Major fixes for job callback receiver processing

* Add logic to ansible callback plugin to prevent it from waiting forever to submit events to Tower * Lower process recycle threshold for tower callback receiver * Make recycle threshold configurable * Properly exit the main callback receiver management process if the event receiver process is dead so we don't leave dead worker processes * Set a configurable maximum number of messages that can be waiting in a worker process queue before it is skipped instead of filling up memory on a dead worker process * Skip over a dead worker process if it's queue is full * Force restart callback receiver if all queues are dead * Roll back transaction.atomic with the thought that it is causing deadlocks in the worker process.

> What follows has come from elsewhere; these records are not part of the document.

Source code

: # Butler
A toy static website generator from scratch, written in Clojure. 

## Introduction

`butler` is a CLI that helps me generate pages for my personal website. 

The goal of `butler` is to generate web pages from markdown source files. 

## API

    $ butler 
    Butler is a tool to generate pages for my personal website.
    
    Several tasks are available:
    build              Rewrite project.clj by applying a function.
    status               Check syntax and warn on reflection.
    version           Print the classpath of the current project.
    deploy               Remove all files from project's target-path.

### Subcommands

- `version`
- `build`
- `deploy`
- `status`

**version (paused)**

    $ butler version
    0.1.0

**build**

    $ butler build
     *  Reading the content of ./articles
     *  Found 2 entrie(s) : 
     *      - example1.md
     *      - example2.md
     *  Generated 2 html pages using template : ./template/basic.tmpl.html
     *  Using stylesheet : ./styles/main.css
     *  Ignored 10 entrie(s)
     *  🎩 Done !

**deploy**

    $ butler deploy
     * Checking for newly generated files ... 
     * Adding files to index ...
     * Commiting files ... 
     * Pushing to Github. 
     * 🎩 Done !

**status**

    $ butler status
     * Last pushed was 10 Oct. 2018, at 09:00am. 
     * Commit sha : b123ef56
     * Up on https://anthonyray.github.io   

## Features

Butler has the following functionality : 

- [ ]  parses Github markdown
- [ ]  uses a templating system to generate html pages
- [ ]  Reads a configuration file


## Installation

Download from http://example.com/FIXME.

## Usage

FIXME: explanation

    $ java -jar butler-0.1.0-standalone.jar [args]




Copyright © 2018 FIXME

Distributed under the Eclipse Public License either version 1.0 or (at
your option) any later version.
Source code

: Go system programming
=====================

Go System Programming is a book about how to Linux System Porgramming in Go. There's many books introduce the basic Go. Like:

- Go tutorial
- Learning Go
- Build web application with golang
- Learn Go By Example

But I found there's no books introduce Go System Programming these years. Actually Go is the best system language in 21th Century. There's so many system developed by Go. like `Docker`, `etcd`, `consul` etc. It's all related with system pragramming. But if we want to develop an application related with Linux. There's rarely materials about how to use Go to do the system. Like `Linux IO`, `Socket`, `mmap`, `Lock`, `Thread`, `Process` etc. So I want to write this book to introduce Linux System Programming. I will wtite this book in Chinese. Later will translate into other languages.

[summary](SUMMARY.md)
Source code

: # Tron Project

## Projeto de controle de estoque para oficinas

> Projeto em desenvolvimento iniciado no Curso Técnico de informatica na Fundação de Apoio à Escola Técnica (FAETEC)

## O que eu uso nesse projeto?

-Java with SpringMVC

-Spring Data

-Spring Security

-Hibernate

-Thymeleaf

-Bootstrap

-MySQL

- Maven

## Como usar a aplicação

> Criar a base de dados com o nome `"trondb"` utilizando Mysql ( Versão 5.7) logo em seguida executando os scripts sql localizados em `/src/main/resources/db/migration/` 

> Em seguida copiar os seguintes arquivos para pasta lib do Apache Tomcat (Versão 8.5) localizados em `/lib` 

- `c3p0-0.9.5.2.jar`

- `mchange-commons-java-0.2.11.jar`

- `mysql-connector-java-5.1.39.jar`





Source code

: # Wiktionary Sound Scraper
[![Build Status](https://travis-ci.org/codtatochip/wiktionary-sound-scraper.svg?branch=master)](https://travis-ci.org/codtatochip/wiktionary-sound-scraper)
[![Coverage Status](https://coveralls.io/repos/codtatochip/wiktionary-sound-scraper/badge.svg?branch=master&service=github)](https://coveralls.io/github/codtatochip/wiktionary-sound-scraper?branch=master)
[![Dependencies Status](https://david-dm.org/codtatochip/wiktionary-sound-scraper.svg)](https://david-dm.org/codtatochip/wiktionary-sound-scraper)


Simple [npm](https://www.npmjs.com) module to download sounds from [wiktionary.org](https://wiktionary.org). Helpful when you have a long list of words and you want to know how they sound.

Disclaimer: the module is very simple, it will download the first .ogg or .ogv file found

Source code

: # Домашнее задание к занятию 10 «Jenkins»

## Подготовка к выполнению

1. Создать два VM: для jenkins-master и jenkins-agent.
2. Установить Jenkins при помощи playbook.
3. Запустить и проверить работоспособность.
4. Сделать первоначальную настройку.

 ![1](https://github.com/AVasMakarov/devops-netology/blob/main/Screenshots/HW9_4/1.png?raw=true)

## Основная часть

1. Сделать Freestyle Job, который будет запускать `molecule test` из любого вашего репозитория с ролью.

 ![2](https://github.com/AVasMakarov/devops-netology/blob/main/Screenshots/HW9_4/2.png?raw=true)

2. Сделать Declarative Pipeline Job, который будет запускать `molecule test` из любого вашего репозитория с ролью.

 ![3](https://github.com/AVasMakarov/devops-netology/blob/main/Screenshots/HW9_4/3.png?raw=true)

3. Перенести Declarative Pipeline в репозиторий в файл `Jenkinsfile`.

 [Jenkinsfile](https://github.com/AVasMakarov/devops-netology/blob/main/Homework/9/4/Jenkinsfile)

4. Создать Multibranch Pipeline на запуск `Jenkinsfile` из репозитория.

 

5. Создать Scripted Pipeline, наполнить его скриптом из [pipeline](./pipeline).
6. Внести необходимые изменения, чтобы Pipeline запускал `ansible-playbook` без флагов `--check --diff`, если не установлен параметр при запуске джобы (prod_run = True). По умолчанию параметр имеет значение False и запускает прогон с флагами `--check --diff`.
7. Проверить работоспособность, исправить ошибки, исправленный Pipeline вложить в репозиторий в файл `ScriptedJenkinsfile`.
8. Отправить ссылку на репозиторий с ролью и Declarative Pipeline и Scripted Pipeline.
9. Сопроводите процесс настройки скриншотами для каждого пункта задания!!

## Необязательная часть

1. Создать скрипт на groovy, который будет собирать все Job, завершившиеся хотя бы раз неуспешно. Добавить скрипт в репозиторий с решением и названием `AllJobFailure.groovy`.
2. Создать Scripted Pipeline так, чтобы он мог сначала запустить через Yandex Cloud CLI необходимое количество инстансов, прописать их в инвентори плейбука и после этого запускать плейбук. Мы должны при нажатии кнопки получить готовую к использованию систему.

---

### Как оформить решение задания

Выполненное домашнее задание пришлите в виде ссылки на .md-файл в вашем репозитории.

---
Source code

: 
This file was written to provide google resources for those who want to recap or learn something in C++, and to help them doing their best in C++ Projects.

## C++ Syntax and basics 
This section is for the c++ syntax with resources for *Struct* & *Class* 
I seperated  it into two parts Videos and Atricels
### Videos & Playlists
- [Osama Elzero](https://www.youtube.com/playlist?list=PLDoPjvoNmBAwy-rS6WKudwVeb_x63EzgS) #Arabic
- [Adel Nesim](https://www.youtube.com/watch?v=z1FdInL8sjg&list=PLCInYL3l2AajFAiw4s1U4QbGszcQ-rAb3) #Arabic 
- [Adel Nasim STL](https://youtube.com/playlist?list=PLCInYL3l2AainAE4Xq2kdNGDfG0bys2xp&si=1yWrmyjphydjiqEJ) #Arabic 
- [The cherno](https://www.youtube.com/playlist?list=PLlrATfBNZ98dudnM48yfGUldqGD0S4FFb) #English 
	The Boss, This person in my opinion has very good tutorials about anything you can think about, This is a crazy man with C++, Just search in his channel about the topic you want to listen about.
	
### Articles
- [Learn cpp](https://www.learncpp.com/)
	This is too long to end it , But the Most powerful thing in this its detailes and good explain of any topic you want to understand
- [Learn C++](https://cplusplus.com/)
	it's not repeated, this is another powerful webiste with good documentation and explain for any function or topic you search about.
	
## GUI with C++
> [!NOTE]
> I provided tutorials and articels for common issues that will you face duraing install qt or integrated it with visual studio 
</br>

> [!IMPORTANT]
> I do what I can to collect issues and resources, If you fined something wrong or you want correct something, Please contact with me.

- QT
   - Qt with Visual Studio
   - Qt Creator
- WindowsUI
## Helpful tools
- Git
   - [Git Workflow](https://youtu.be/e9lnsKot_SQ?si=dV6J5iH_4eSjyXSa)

Use the old commit_on_success mechanism with retry logic * Seperate queue nonblocking expected exception from any other type of exception that could be encountered on the queue fetch operation
2026-05-15 13:27:40 -02:30 · 2015-03-13 11:11:49 -04:00
parent 6258035ca8
commit 0f5beca9ae
3 changed files with 65 additions and 47 deletions
--- a/awx/settings/defaults.py
+++ b/awx/settings/defaults.py
@@ -317,6 +317,14 @@ ANSIBLE_FORCE_COLOR = True
 # the celery task.
 AWX_TASK_ENV = {}

+# Maximum number of job events processed by the callback receiver worker process
+# before it recycles
+JOB_EVENT_RECYCLE_THRESHOLD = 3000
+
+# Maximum number of job events that can be waiting on a single worker queue before
+# it can be skipped as too busy
+JOB_EVENT_MAX_QUEUE_SIZE = 100
+
 # Flag to enable/disable updating hosts M2M when saving job events.
 CAPTURE_JOB_EVENT_HOSTS = False